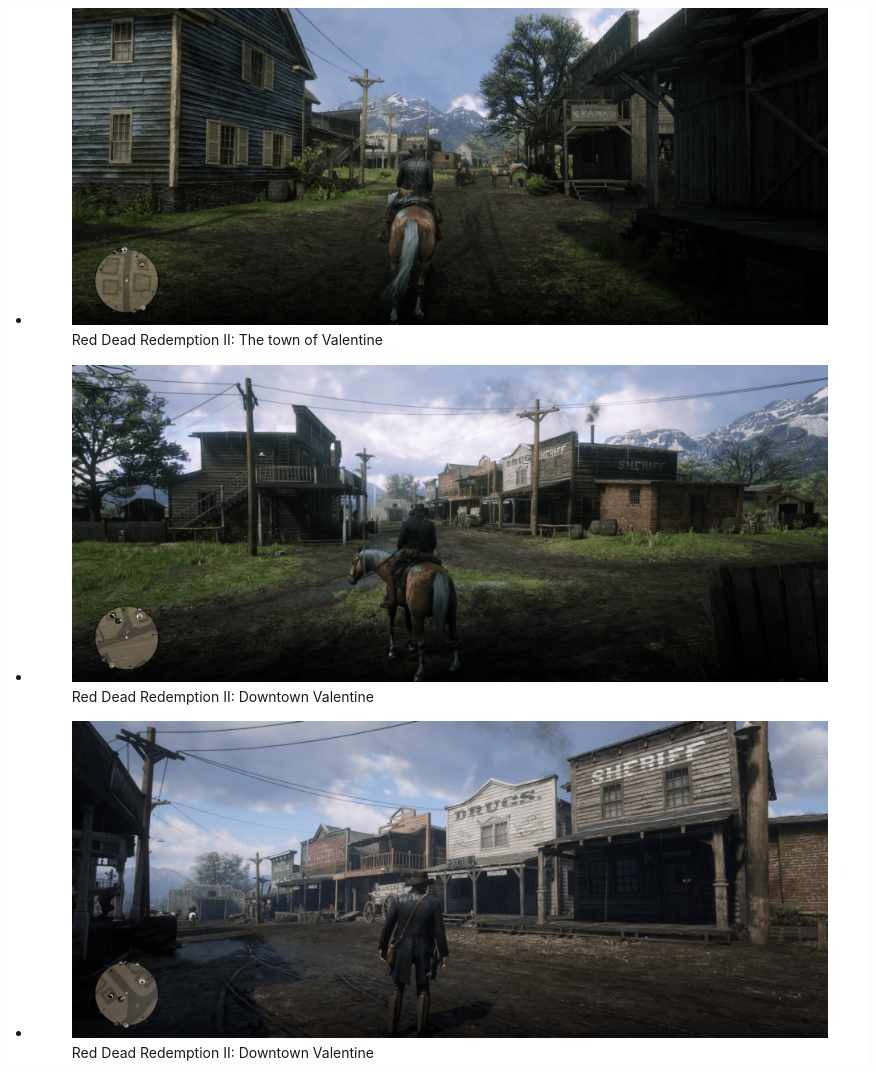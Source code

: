 -   <figure><img loading="lazy" decoding="async" alt="Red Dead Redemption II: The town of Valentine" data-id="8262" src="Red-Dead-Redemption-2-29_03_2025-15_08_31-Large.png"><figcaption>Red Dead Redemption II: The town of Valentine</figcaption></figure>
    
-   <figure><img loading="lazy" decoding="async" alt="Red Dead Redemption II: Downtown Valentine" data-id="8263" src="Red-Dead-Redemption-2-29_03_2025-15_08_47-Large.png"><figcaption>Red Dead Redemption II: Downtown Valentine</figcaption></figure>
    
-   <figure><img loading="lazy" decoding="async" alt="Red Dead Redemption II: Downtown Valentine" data-id="8264" src="Red-Dead-Redemption-2-29_03_2025-15_09_10-Large.png"><figcaption>Red Dead Redemption II: Downtown Valentine</figcaption></figure>
    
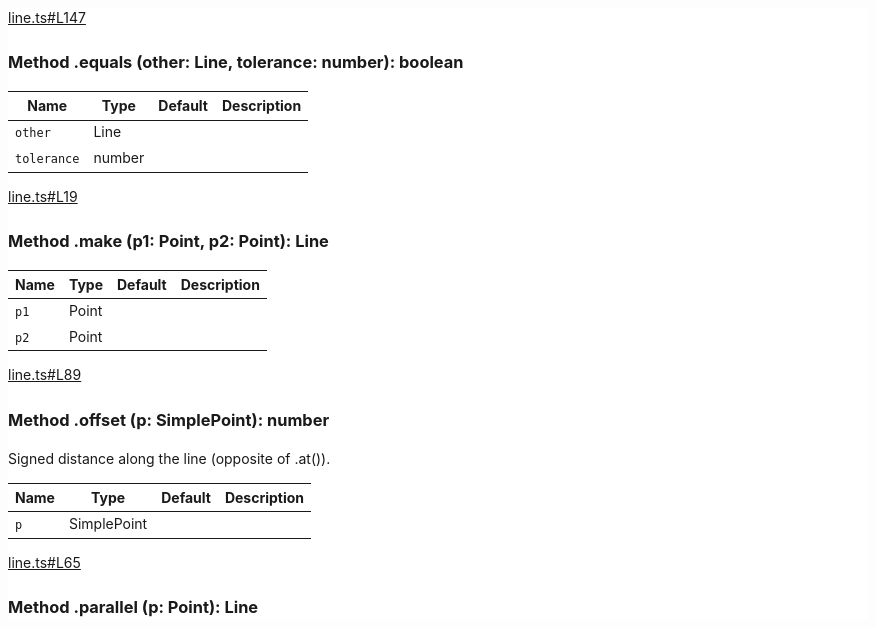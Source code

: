 <div><a class="source" target="_blank" href="https://github.com/mathigon/euclid.js/tree/master/src/line.ts#L147">line.ts#L147</a></div>

### <span class="pill">Method</span> .equals <span class="signature">(other: Line, tolerance: number): boolean</span>

| Name | Type | Default | Description |
| --- | --- | --- | --- |
| `other` | Line |  |  |
| `tolerance` | number |  |  |


</div>

<div class="docs-item" markdown="1">

<div><a class="source" target="_blank" href="https://github.com/mathigon/euclid.js/tree/master/src/line.ts#L19">line.ts#L19</a></div>

### <span class="pill">Method</span> .make <span class="signature">(p1: Point, p2: Point): Line</span>

| Name | Type | Default | Description |
| --- | --- | --- | --- |
| `p1` | Point |  |  |
| `p2` | Point |  |  |


</div>

<div class="docs-item" markdown="1">

<div><a class="source" target="_blank" href="https://github.com/mathigon/euclid.js/tree/master/src/line.ts#L89">line.ts#L89</a></div>

### <span class="pill">Method</span> .offset <span class="signature">(p: SimplePoint): number</span>

Signed distance along the line (opposite of .at()).

| Name | Type | Default | Description |
| --- | --- | --- | --- |
| `p` | SimplePoint |  |  |


</div>

<div class="docs-item" markdown="1">

<div><a class="source" target="_blank" href="https://github.com/mathigon/euclid.js/tree/master/src/line.ts#L65">line.ts#L65</a></div>

### <span class="pill">Method</span> .parallel <span class="signature">(p: Point): Line</span>
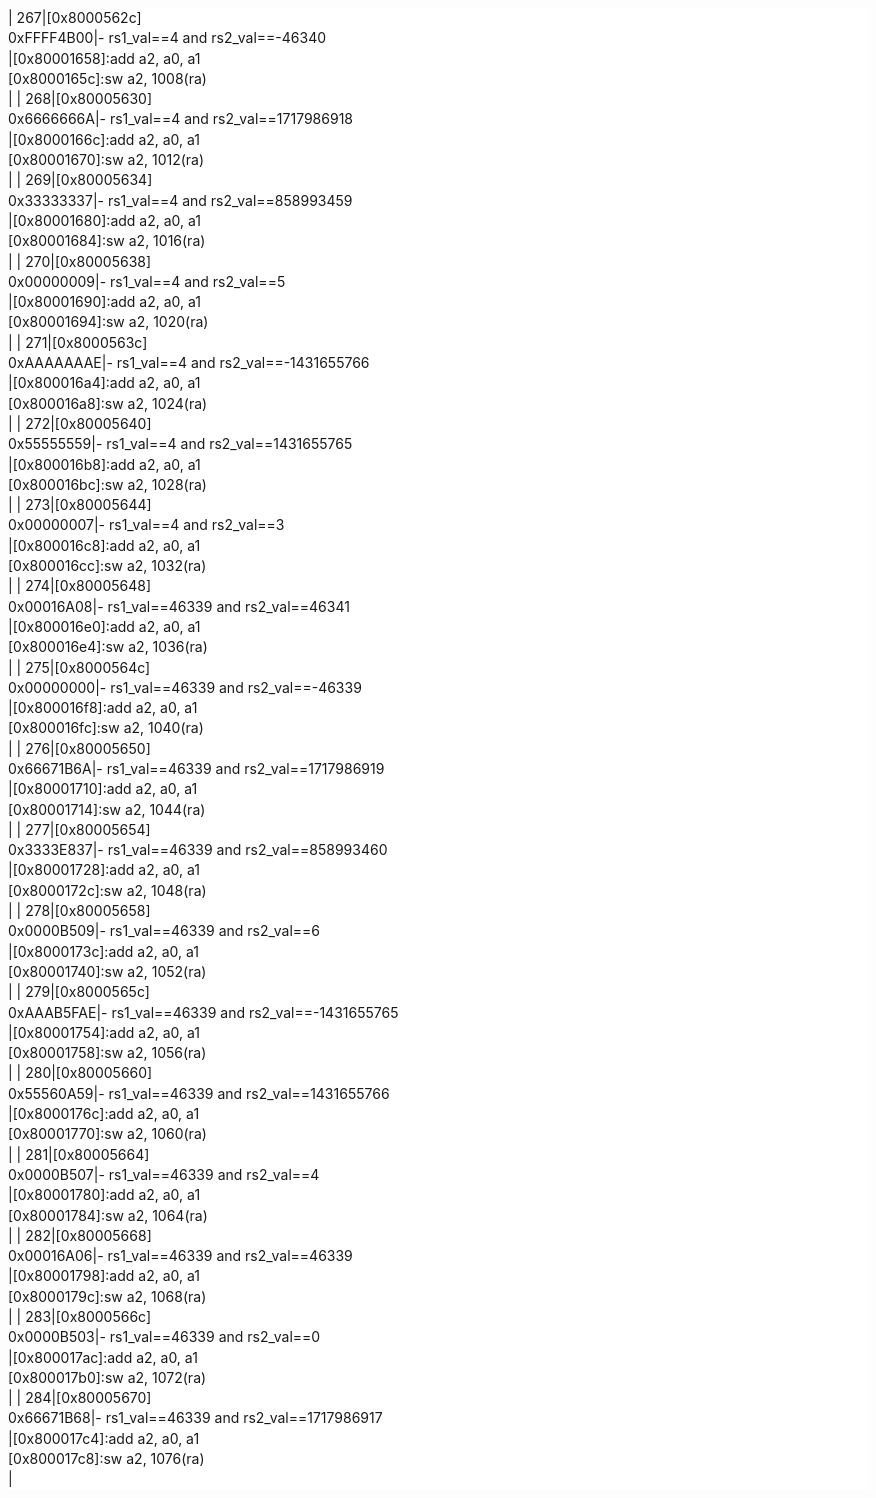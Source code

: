 | 267|[0x8000562c]<br>0xFFFF4B00|- rs1_val==4 and rs2_val==-46340<br>                                                                                                                                                                                   |[0x80001658]:add a2, a0, a1<br> [0x8000165c]:sw a2, 1008(ra)<br>       |
| 268|[0x80005630]<br>0x6666666A|- rs1_val==4 and rs2_val==1717986918<br>                                                                                                                                                                               |[0x8000166c]:add a2, a0, a1<br> [0x80001670]:sw a2, 1012(ra)<br>       |
| 269|[0x80005634]<br>0x33333337|- rs1_val==4 and rs2_val==858993459<br>                                                                                                                                                                                |[0x80001680]:add a2, a0, a1<br> [0x80001684]:sw a2, 1016(ra)<br>       |
| 270|[0x80005638]<br>0x00000009|- rs1_val==4 and rs2_val==5<br>                                                                                                                                                                                        |[0x80001690]:add a2, a0, a1<br> [0x80001694]:sw a2, 1020(ra)<br>       |
| 271|[0x8000563c]<br>0xAAAAAAAE|- rs1_val==4 and rs2_val==-1431655766<br>                                                                                                                                                                              |[0x800016a4]:add a2, a0, a1<br> [0x800016a8]:sw a2, 1024(ra)<br>       |
| 272|[0x80005640]<br>0x55555559|- rs1_val==4 and rs2_val==1431655765<br>                                                                                                                                                                               |[0x800016b8]:add a2, a0, a1<br> [0x800016bc]:sw a2, 1028(ra)<br>       |
| 273|[0x80005644]<br>0x00000007|- rs1_val==4 and rs2_val==3<br>                                                                                                                                                                                        |[0x800016c8]:add a2, a0, a1<br> [0x800016cc]:sw a2, 1032(ra)<br>       |
| 274|[0x80005648]<br>0x00016A08|- rs1_val==46339 and rs2_val==46341<br>                                                                                                                                                                                |[0x800016e0]:add a2, a0, a1<br> [0x800016e4]:sw a2, 1036(ra)<br>       |
| 275|[0x8000564c]<br>0x00000000|- rs1_val==46339 and rs2_val==-46339<br>                                                                                                                                                                               |[0x800016f8]:add a2, a0, a1<br> [0x800016fc]:sw a2, 1040(ra)<br>       |
| 276|[0x80005650]<br>0x66671B6A|- rs1_val==46339 and rs2_val==1717986919<br>                                                                                                                                                                           |[0x80001710]:add a2, a0, a1<br> [0x80001714]:sw a2, 1044(ra)<br>       |
| 277|[0x80005654]<br>0x3333E837|- rs1_val==46339 and rs2_val==858993460<br>                                                                                                                                                                            |[0x80001728]:add a2, a0, a1<br> [0x8000172c]:sw a2, 1048(ra)<br>       |
| 278|[0x80005658]<br>0x0000B509|- rs1_val==46339 and rs2_val==6<br>                                                                                                                                                                                    |[0x8000173c]:add a2, a0, a1<br> [0x80001740]:sw a2, 1052(ra)<br>       |
| 279|[0x8000565c]<br>0xAAAB5FAE|- rs1_val==46339 and rs2_val==-1431655765<br>                                                                                                                                                                          |[0x80001754]:add a2, a0, a1<br> [0x80001758]:sw a2, 1056(ra)<br>       |
| 280|[0x80005660]<br>0x55560A59|- rs1_val==46339 and rs2_val==1431655766<br>                                                                                                                                                                           |[0x8000176c]:add a2, a0, a1<br> [0x80001770]:sw a2, 1060(ra)<br>       |
| 281|[0x80005664]<br>0x0000B507|- rs1_val==46339 and rs2_val==4<br>                                                                                                                                                                                    |[0x80001780]:add a2, a0, a1<br> [0x80001784]:sw a2, 1064(ra)<br>       |
| 282|[0x80005668]<br>0x00016A06|- rs1_val==46339 and rs2_val==46339<br>                                                                                                                                                                                |[0x80001798]:add a2, a0, a1<br> [0x8000179c]:sw a2, 1068(ra)<br>       |
| 283|[0x8000566c]<br>0x0000B503|- rs1_val==46339 and rs2_val==0<br>                                                                                                                                                                                    |[0x800017ac]:add a2, a0, a1<br> [0x800017b0]:sw a2, 1072(ra)<br>       |
| 284|[0x80005670]<br>0x66671B68|- rs1_val==46339 and rs2_val==1717986917<br>                                                                                                                                                                           |[0x800017c4]:add a2, a0, a1<br> [0x800017c8]:sw a2, 1076(ra)<br>       |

## PROBLEM TO WORK ON
Could you work out how many lines above contain the string "data"? Only the number should be given.

## ANSWER
3